Buku Rekomendasi PB // Edisi Desember 2025

Reading List-Desember 2025

Desember datang dengan topengnya yang gemerlap. Di balik lagu-lagu ceria dan promo belanja, ada getir realita yang menggigit: para pekerja digiring menarget setahun dalam sebulan, sementara harga sembako meroket tanpa ampun. Di belahan dunia lain, genjatan senjata hanya jadi bahan perundingan, sementara perang masih memutus nyawa setiap jamnya. Daftar rekomendasi ini sengaja kami susun sebagai tamparan—bacaan yang tak akan membiarkanmu nyaman dalam ilusi “semuanya baik-baik saja”.

Kami mengajakmu untuk menyelam ke dunia Orwell yang mengutuk ketaatan buta, kemudian menyusuri kampung-kampung tempat perempuan melawan perampasan tanah, hingga mengupas wajah neoliberalisme yang menggerus kemanusiaan.

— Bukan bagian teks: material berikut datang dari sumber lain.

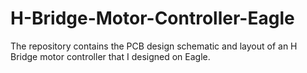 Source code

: # H-Bridge-Motor-Controller-Eagle
 The repository contains the PCB design schematic and layout of an H Bridge motor controller that I designed on Eagle.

Kita juga singgah ke kisah klasik Dickens tentang Scrooge yang menjadi gambaran nyata keserakahan kapital yang terjadi hingga hari ini. Tak ada kata “selamat membaca” yang manis di sini—yang ada adalah ajakan untuk dengan keras mencari tahu, mempertanyakan, dan, ikut bergerak.

Berikut daftar buku rekomendasi untuk menemani Desember mu!

  • Pembangunan untuk Siapa

Buku ini adalah dokumentasi keteguhan para perempuan di berbagai desa yang menolak tunduk ketika pembangunan meminggirkan mereka. Dari titik paling pinggir inilah tumbuh keberanian, kasih, dan etika merawat kehidupan.

Di tengah pembangunan Ibu Kota Nusantara dan Proyek Strategis Nasional, perubahan iklim, serta keserakahan korporasi, mereka melawan dari kebun dan ladang yang tersisa, dari rumah yang terancam digusur atau tenggelam, dengan tubuh mereka sendiri sebagai perisai terakhir. Di bawah ancaman kriminalisasi, mereka berdemo, turun langsung mengadang alat berat, juga membangun komunitas untuk menyusun siasat bersama.

Ilan Pappé, sejarawan dan penulis termuka asal Israel, membongkar akar historis penjajahan dan kekerasan sistematis terhadap rakyat Palestina dalam buku penting ini. Dari awal kolonisasi Zionis hingga genosida di Gaza hari ini, Sejarah Ringkas Penjajahan Israel atas Palestina menghadirkan narasi jernih dan berani melawan kebohongan resmi.

Ahed Tamimi menjadi perhatian dunia ketika dia ditangkap tentara Israel menjelang Natal 2017. Mereka menerobos masuk rumah Ahed di tengah malam buta, dan menyeret pergi gadis berusia 16 tahun ini. Gara-garanya? Ahed menampar tentara Israel yang masuk ke rumahnya. Ahed kesal karena tentara Israel menembak sepupunya tepat di wajah.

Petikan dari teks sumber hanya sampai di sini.